<!--BOOK_INFORMATION-->
*This notebook is based on an excerpt from the [Python Data Science Handbook](http://shop.oreilly.com/product/0636920034919.do) by Jake VanderPlas; the content is available [on GitHub](https://github.com/jakevdp/PythonDataScienceHandbook).*

*The text is released under the [CC-BY-NC-ND license](https://creativecommons.org/licenses/by-nc-nd/3.0/us/legalcode), and code is released under the [MIT license](https://opensource.org/licenses/MIT). If you find this content useful, please consider supporting the work by [buying the book](http://shop.oreilly.com/product/0636920034919.do)!*

# Introducing Pandas Objects

At the very basic level, Pandas objects can be thought of as enhanced versions of NumPy structured arrays in which the rows and columns are identified with labels rather than simple integer indices.
As we will see during the course of this chapter, Pandas provides a host of useful tools, methods, and functionality on top of the basic data structures, but nearly everything that follows will require an understanding of what these structures are.
Thus, before we go any further, let's introduce these three fundamental Pandas data structures: the ``Series``, ``DataFrame``, and ``Index``.

We will start our code sessions with the standard NumPy and Pandas imports:

In [None]:
import numpy as np
import pandas as pd

## The Pandas DataFrame Object

The first fundamental structure in Pandas is the ``DataFrame``.
The ``DataFrame`` can be thought of either as a generalization of a NumPy array, or as a specialization of a Python dictionary.
We'll now take a look at each of these perspectives.

A ``DataFrame`` is an analog of a two-dimensional array with both flexible row indices and flexible column names.

### DataFrame as specialized dictionary

We can also think of a ``DataFrame`` as a specialization of a dictionary.
Where a dictionary maps a key to a value, a ``DataFrame`` maps a column name to a series of column data.  Thus, you can think of pandas DataFrames as dictionaries of columns.  For instance, below, we want to create some wedding plans of people, and which side of the family they belong to.  Given a list of names (as the index), a list of family affiliations, and their ages below, we can create a dataframe as a dictionary of lists.

In [None]:
age_list = [16, 12, 14, 27, 28, 29, 15]
fam_list = ['b', 'g']*3 + ['b']
list_names = ['john', 'ashley', 'rohit', 'malcolm', 'keisha', 'elsa', 'amy']

In [None]:
#dataframe from dictionary
wedding_df = pd.DataFrame({'age':age_list,
                           'family': fam_list},
                          index=list_names)

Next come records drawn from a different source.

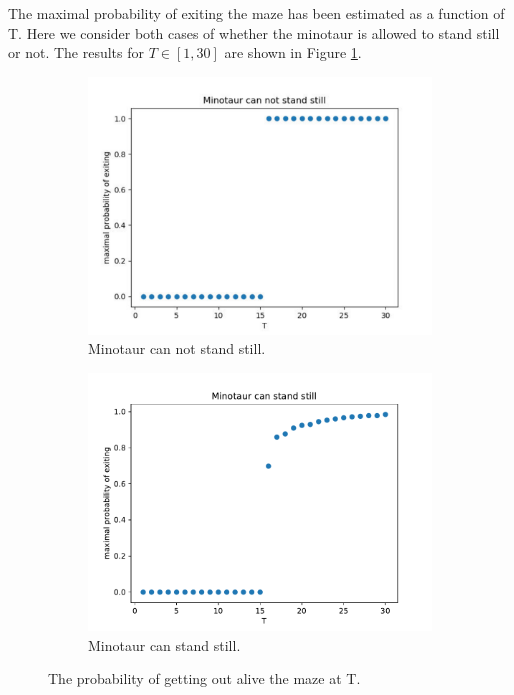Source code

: \documentclass{article}
\begin{document}
The maximal probability of exiting the maze has been estimated as a function of T. Here we consider both cases of whether the minotaur is allowed to stand still or not.
The results for $T\in [1,30]$ are shown in Figure \ref{fig:prob-getout-alive}.
\begin{figure}[H]
  \centering
  \begin{subfigure}{.5\textwidth}
    \centering
    \includegraphics[width=.9\linewidth]{no_stand_still.pdf}
    \caption{Minotaur can not stand still.}
  \end{subfigure}%
  \begin{subfigure}{.5\textwidth}
    \centering
    \includegraphics[width=.9\linewidth]{stand_still.pdf}
    \caption{Minotaur can stand still.}
  \end{subfigure}
  \caption{The probability of getting out alive the maze at T.}
  \label{fig:prob-getout-alive}
\end{figure}
\end{document}
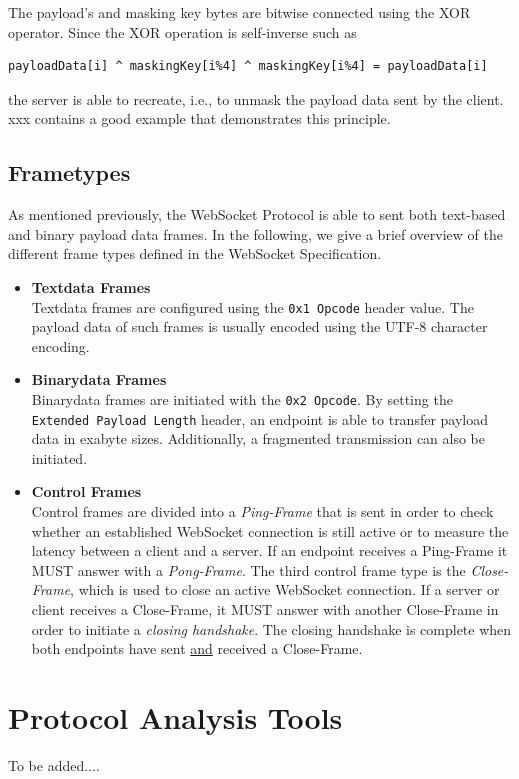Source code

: \documentclass[a4paper, justified, notoc]{tufte-handout} %
\begin{document}
The payload's and masking key bytes are bitwise connected using the XOR operator. Since the XOR operation is self-inverse such as 
\begin{Verbatim}
payloadData[i] ^ maskingKey[i%4] ^ maskingKey[i%4] = payloadData[i]
\end{Verbatim}
the server is able to recreate, i.e., to unmask the payload data sent by the client.
xxx contains a good example that demonstrates this principle.

\subsection{Frametypes} %
\label{sub:frametypes}

As mentioned previously, the WebSocket Protocol is able to sent both text-based and binary payload data frames. 
In the following, we give a brief overview of the different frame types defined in the WebSocket Specification.

\begin{itemize}
	\item \textbf{Textdata Frames} \\
	Textdata frames are configured using the \texttt{0x1 Opcode} header value. The payload data of such frames is usually encoded using the UTF-8 character encoding.
	\item \textbf{Binarydata Frames} \\
	Binarydata frames are initiated with the \texttt{0x2 Opcode}. By setting the \texttt{Extended Payload Length} header, an endpoint is able to transfer payload data in exabyte sizes. Additionally, a fragmented transmission can also be initiated. 	
	\item \textbf{Control Frames} \\
	Control frames are divided into a \emph{Ping-Frame} that is sent in order to check whether an established WebSocket connection is still active or to measure the latency between a client and a server. If an endpoint receives a Ping-Frame it MUST answer with a \emph{Pong-Frame}. The third control frame type is the \emph{Close-Frame}, which is used to close an active WebSocket connection. If a server or client receives a Close-Frame, it MUST answer with another Close-Frame in order to initiate a \emph{closing handshake}. The closing handshake is complete when both endpoints have sent \underline{and} received a Close-Frame.
\end{itemize}

\section{Protocol Analysis Tools } %
\label{sec:protocol_analysis_tools}
To be added....
\end{document}
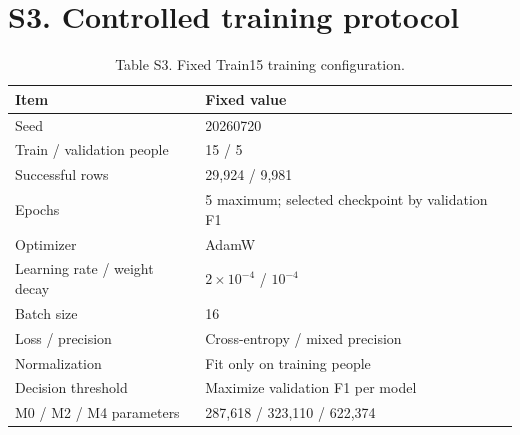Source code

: \documentclass[10pt]{article}
\begin{document}
\section*{S3. Controlled training protocol}
\begin{table}[h]\centering\small
\caption{Table S3. Fixed Train15 training configuration.}\label{tab:s3training}
\begin{tabular}{ll}\toprule Item & Fixed value\\\midrule
Seed & 20260720\\
Train / validation people & 15 / 5\\
Successful rows & 29,924 / 9,981\\
Epochs & 5 maximum; selected checkpoint by validation F1\\
Optimizer & AdamW\\
Learning rate / weight decay & $2\times10^{-4}$ / $10^{-4}$\\
Batch size & 16\\
Loss / precision & Cross-entropy / mixed precision\\
Normalization & Fit only on training people\\
Decision threshold & Maximize validation F1 per model\\
M0 / M2 / M4 parameters & 287,618 / 323,110 / 622,374\\\bottomrule
\end{tabular}
\end{table}
\end{document}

We can select the columns as usual like a key-value pair.

In [None]:
# access column by name
wedding_df['age']

### DataFrame as lists of lists or a generalized NumPy array

A dataframe built from lists is interpreted as the rows of the data.  The structure of your lists is exactly interpreted as the rows and columns of the dataframe.  For example, if you were to create a lists of lists:

In [None]:
# view list of lists
[age_list, fam_list]

In [None]:
# create dataframe from list of lists
pd.DataFrame([age_list, fam_list])

In [None]:
# You can also just transpose a dataframe and label accordingly
from_list_df = pd.DataFrame([age_list, fam_list]).transpose()
from_list_df.columns = (['age', 'family'])
from_list_df.index = list_names
from_list_df

In [None]:
# Creating dataframes from numpy arrays is easy!
pd.DataFrame(np.random.randint(20, size=(3,2)),
            index = ['dogs', 'cats', 'sheep'],
            columns = ['barn1', 'barn2'])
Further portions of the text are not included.